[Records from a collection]
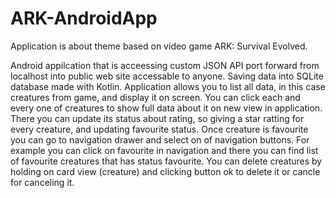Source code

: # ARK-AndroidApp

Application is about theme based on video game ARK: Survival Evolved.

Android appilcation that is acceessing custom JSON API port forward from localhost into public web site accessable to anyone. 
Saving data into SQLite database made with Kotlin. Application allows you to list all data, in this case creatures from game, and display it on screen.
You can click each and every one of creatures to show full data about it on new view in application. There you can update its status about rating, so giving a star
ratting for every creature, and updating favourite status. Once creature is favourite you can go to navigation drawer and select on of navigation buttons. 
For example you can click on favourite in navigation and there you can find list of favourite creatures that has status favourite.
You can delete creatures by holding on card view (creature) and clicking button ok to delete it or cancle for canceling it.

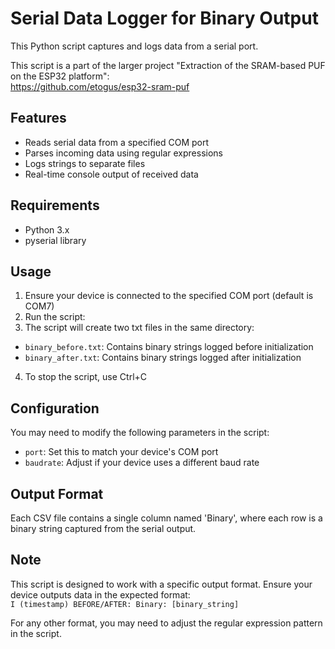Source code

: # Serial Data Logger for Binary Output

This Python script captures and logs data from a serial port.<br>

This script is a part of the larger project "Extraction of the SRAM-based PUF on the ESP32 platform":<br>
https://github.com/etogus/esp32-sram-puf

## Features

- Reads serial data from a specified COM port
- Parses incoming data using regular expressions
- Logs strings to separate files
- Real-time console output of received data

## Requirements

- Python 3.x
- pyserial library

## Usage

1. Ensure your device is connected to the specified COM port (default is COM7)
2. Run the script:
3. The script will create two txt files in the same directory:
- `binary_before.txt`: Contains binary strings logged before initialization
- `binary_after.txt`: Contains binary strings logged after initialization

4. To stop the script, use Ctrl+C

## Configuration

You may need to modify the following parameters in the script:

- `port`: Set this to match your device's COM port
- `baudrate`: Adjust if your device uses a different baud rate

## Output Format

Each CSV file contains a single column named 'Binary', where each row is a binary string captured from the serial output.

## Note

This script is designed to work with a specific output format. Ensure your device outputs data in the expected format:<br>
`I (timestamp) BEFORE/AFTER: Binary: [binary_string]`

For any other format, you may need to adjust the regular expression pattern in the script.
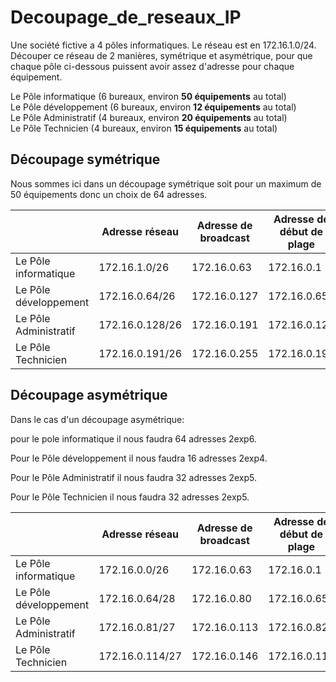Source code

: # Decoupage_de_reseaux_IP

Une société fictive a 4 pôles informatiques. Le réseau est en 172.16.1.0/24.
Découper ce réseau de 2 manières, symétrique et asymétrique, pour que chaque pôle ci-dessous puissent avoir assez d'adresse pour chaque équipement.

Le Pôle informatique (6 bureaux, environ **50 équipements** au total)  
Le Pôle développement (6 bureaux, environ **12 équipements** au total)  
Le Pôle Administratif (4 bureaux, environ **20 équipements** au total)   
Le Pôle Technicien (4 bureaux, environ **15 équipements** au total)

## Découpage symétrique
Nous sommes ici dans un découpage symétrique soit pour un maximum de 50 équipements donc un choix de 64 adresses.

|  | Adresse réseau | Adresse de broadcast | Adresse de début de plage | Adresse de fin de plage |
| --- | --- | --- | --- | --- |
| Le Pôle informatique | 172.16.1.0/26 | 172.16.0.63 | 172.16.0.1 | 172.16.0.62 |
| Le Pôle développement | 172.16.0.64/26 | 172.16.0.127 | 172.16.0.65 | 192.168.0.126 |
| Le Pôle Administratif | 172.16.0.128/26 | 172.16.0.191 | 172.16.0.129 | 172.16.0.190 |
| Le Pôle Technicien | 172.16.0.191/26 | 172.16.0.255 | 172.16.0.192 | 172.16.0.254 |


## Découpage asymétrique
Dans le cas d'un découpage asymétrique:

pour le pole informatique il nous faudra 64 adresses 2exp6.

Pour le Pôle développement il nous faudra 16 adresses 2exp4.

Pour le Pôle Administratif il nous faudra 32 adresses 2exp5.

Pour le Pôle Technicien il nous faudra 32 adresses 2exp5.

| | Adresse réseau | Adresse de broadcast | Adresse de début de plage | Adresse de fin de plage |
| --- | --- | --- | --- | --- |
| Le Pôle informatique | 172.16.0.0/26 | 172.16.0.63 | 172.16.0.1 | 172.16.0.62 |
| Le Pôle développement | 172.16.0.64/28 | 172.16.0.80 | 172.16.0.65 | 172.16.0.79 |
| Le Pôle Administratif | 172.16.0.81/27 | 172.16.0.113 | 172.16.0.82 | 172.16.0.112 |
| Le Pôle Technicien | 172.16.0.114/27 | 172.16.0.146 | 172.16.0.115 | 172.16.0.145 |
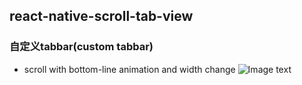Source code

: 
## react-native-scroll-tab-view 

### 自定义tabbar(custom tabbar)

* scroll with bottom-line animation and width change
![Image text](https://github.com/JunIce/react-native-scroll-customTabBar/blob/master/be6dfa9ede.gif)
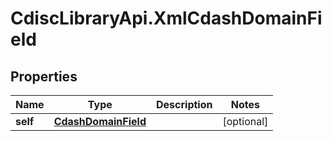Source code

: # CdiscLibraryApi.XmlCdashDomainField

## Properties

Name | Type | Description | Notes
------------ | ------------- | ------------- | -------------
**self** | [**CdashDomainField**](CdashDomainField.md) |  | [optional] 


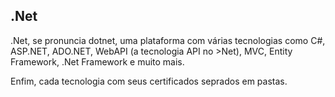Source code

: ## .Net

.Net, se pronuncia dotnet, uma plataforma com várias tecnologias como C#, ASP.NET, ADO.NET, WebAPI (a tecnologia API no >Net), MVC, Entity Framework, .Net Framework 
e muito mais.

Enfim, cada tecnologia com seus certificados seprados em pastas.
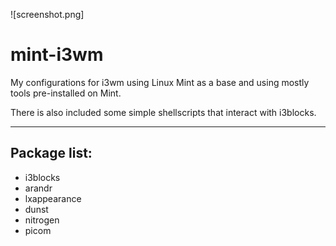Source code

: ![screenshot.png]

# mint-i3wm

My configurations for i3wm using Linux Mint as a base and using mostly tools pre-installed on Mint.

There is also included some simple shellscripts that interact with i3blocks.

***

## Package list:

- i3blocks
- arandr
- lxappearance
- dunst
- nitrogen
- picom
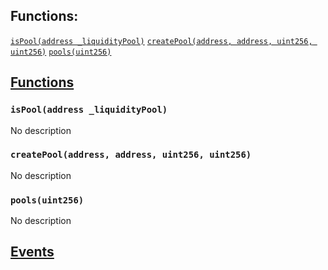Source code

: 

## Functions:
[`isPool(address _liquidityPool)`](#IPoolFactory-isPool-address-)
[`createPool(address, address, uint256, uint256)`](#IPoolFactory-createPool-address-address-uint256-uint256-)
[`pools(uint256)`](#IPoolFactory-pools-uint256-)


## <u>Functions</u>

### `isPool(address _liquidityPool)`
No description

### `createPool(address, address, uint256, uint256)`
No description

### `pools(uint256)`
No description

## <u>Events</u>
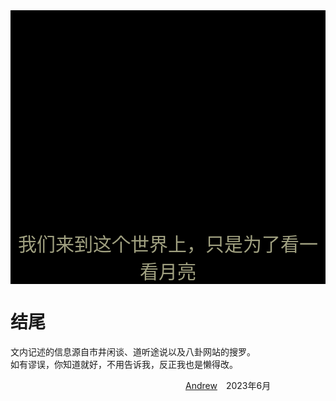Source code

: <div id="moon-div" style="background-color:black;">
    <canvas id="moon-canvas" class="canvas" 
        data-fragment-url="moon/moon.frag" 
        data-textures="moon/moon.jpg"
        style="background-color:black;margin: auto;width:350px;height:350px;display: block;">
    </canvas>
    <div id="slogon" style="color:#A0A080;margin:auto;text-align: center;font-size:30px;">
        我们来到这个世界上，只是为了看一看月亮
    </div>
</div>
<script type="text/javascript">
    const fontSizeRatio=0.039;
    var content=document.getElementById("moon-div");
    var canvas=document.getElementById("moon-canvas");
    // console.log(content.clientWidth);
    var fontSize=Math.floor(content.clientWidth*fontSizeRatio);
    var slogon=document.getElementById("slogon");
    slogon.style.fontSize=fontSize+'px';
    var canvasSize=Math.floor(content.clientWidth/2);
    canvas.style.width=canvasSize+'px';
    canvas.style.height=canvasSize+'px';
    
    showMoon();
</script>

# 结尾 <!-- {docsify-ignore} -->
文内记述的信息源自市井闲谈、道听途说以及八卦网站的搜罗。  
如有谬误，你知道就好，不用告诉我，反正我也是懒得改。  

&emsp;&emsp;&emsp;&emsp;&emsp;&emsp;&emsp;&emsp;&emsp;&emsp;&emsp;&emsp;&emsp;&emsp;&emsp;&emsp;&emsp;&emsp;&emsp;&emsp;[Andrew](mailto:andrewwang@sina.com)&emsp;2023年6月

**PROBLEM DETAILS:** What is needed is a word-for-word copy of the data, minus its pictures.

**YOUR SOLUTION:**
Source code

: # ARK-AndroidApp

Application is about theme based on video game ARK: Survival Evolved.

Android appilcation that is acceessing custom JSON API port forward from localhost into public web site accessable to anyone. 
Saving data into SQLite database made with Kotlin. Application allows you to list all data, in this case creatures from game, and display it on screen.
You can click each and every one of creatures to show full data about it on new view in application. There you can update its status about rating, so giving a star
ratting for every creature, and updating favourite status. Once creature is favourite you can go to navigation drawer and select on of navigation buttons. 
For example you can click on favourite in navigation and there you can find list of favourite creatures that has status favourite.
You can delete creatures by holding on card view (creature) and clicking button ok to delete it or cancle for canceling it.

Source code

: # Serial Data Logger for Binary Output

This Python script captures and logs data from a serial port.<br>

This script is a part of the larger project "Extraction of the SRAM-based PUF on the ESP32 platform":<br>
https://github.com/etogus/esp32-sram-puf

## Features

- Reads serial data from a specified COM port
- Parses incoming data using regular expressions
- Logs strings to separate files
- Real-time console output of received data

## Requirements

- Python 3.x
- pyserial library

## Usage

1. Ensure your device is connected to the specified COM port (default is COM7)
2. Run the script:
3. The script will create two txt files in the same directory:
- `binary_before.txt`: Contains binary strings logged before initialization
- `binary_after.txt`: Contains binary strings logged after initialization

4. To stop the script, use Ctrl+C

## Configuration

You may need to modify the following parameters in the script:

- `port`: Set this to match your device's COM port
- `baudrate`: Adjust if your device uses a different baud rate

## Output Format

Each CSV file contains a single column named 'Binary', where each row is a binary string captured from the serial output.

## Note

This script is designed to work with a specific output format. Ensure your device outputs data in the expected format:<br>
`I (timestamp) BEFORE/AFTER: Binary: [binary_string]`

For any other format, you may need to adjust the regular expression pattern in the script.
Source code

: # Decoupage_de_reseaux_IP

Une société fictive a 4 pôles informatiques. Le réseau est en 172.16.1.0/24.
Découper ce réseau de 2 manières, symétrique et asymétrique, pour que chaque pôle ci-dessous puissent avoir assez d'adresse pour chaque équipement.

Le Pôle informatique (6 bureaux, environ **50 équipements** au total)  
Le Pôle développement (6 bureaux, environ **12 équipements** au total)  
Le Pôle Administratif (4 bureaux, environ **20 équipements** au total)   
Le Pôle Technicien (4 bureaux, environ **15 équipements** au total)

## Découpage symétrique
Nous sommes ici dans un découpage symétrique soit pour un maximum de 50 équipements donc un choix de 64 adresses.

|  | Adresse réseau | Adresse de broadcast | Adresse de début de plage | Adresse de fin de plage |
| --- | --- | --- | --- | --- |
| Le Pôle informatique | 172.16.1.0/26 | 172.16.0.63 | 172.16.0.1 | 172.16.0.62 |
| Le Pôle développement | 172.16.0.64/26 | 172.16.0.127 | 172.16.0.65 | 192.168.0.126 |
| Le Pôle Administratif | 172.16.0.128/26 | 172.16.0.191 | 172.16.0.129 | 172.16.0.190 |
| Le Pôle Technicien | 172.16.0.191/26 | 172.16.0.255 | 172.16.0.192 | 172.16.0.254 |


## Découpage asymétrique
Dans le cas d'un découpage asymétrique:

pour le pole informatique il nous faudra 64 adresses 2exp6.

Pour le Pôle développement il nous faudra 16 adresses 2exp4.

Pour le Pôle Administratif il nous faudra 32 adresses 2exp5.

Pour le Pôle Technicien il nous faudra 32 adresses 2exp5.

| | Adresse réseau | Adresse de broadcast | Adresse de début de plage | Adresse de fin de plage |
| --- | --- | --- | --- | --- |
| Le Pôle informatique | 172.16.0.0/26 | 172.16.0.63 | 172.16.0.1 | 172.16.0.62 |
| Le Pôle développement | 172.16.0.64/28 | 172.16.0.80 | 172.16.0.65 | 172.16.0.79 |
| Le Pôle Administratif | 172.16.0.81/27 | 172.16.0.113 | 172.16.0.82 | 172.16.0.112 |
| Le Pôle Technicien | 172.16.0.114/27 | 172.16.0.146 | 172.16.0.115 | 172.16.0.145 |
Source code

: 
## react-native-scroll-tab-view 

### 自定义tabbar(custom tabbar)

* scroll with bottom-line animation and width change
![Image text](https://github.com/JunIce/react-native-scroll-customTabBar/blob/master/be6dfa9ede.gif)
Source code

: # CdiscLibraryApi.XmlCdashDomainField

## Properties

Name | Type | Description | Notes
------------ | ------------- | ------------- | -------------
**self** | [**CdashDomainField**](CdashDomainField.md) |  | [optional] 


Source code

: ## .Net

.Net, se pronuncia dotnet, uma plataforma com várias tecnologias como C#, ASP.NET, ADO.NET, WebAPI (a tecnologia API no >Net), MVC, Entity Framework, .Net Framework 
e muito mais.

Enfim, cada tecnologia com seus certificados seprados em pastas.
Source code

: ![screenshot.png]

# mint-i3wm

My configurations for i3wm using Linux Mint as a base and using mostly tools pre-installed on Mint.

There is also included some simple shellscripts that interact with i3blocks.

***

## Package list:

- i3blocks
- arandr
- lxappearance
- dunst
- nitrogen
- picom
Source code

: 

## Functions:
[`isPool(address _liquidityPool)`](#IPoolFactory-isPool-address-)
[`createPool(address, address, uint256, uint256)`](#IPoolFactory-createPool-address-address-uint256-uint256-)
[`pools(uint256)`](#IPoolFactory-pools-uint256-)


## <u>Functions</u>

### `isPool(address _liquidityPool)`
No description

### `createPool(address, address, uint256, uint256)`
No description

### `pools(uint256)`
No description

## <u>Events</u>
Source code

: <div id="moon-div" style="background-color:black;">
    <canvas id="moon-canvas" class="canvas" 
        data-fragment-url="moon/moon.frag" 
        data-textures="moon/moon.jpg"
        style="background-color:black;margin: auto;width:350px;height:350px;display: block;">
    </canvas>
    <div id="slogon" style="color:#A0A080;margin:auto;text-align: center;font-size:30px;">
        我们来到这个世界上，只是为了看一看月亮
    </div>
</div>
<script type="text/javascript">
    const fontSizeRatio=0.039;
    var content=document.getElementById("moon-div");
    var canvas=document.getElementById("moon-canvas");
    // console.log(content.clientWidth);
    var fontSize=Math.floor(content.clientWidth*fontSizeRatio);
    var slogon=document.getElementById("slogon");
    slogon.style.fontSize=fontSize+'px';
    var canvasSize=Math.floor(content.clientWidth/2);
    canvas.style.width=canvasSize+'px';
    canvas.style.height=canvasSize+'px';
    
    showMoon();
</script>

# 结尾 <!-- {docsify-ignore} -->
文内记述的信息源自市井闲谈、道听途说以及八卦网站的搜罗。  
如有谬误，你知道就好，不用告诉我，反正我也是懒得改。  

&emsp;&emsp;&emsp;&emsp;&emsp;&emsp;&emsp;&emsp;&emsp;&emsp;&emsp;&emsp;&emsp;&emsp;&emsp;&emsp;&emsp;&emsp;&emsp;&emsp;[Andrew](mailto:andrewwang@sina.com)&emsp;2023年6月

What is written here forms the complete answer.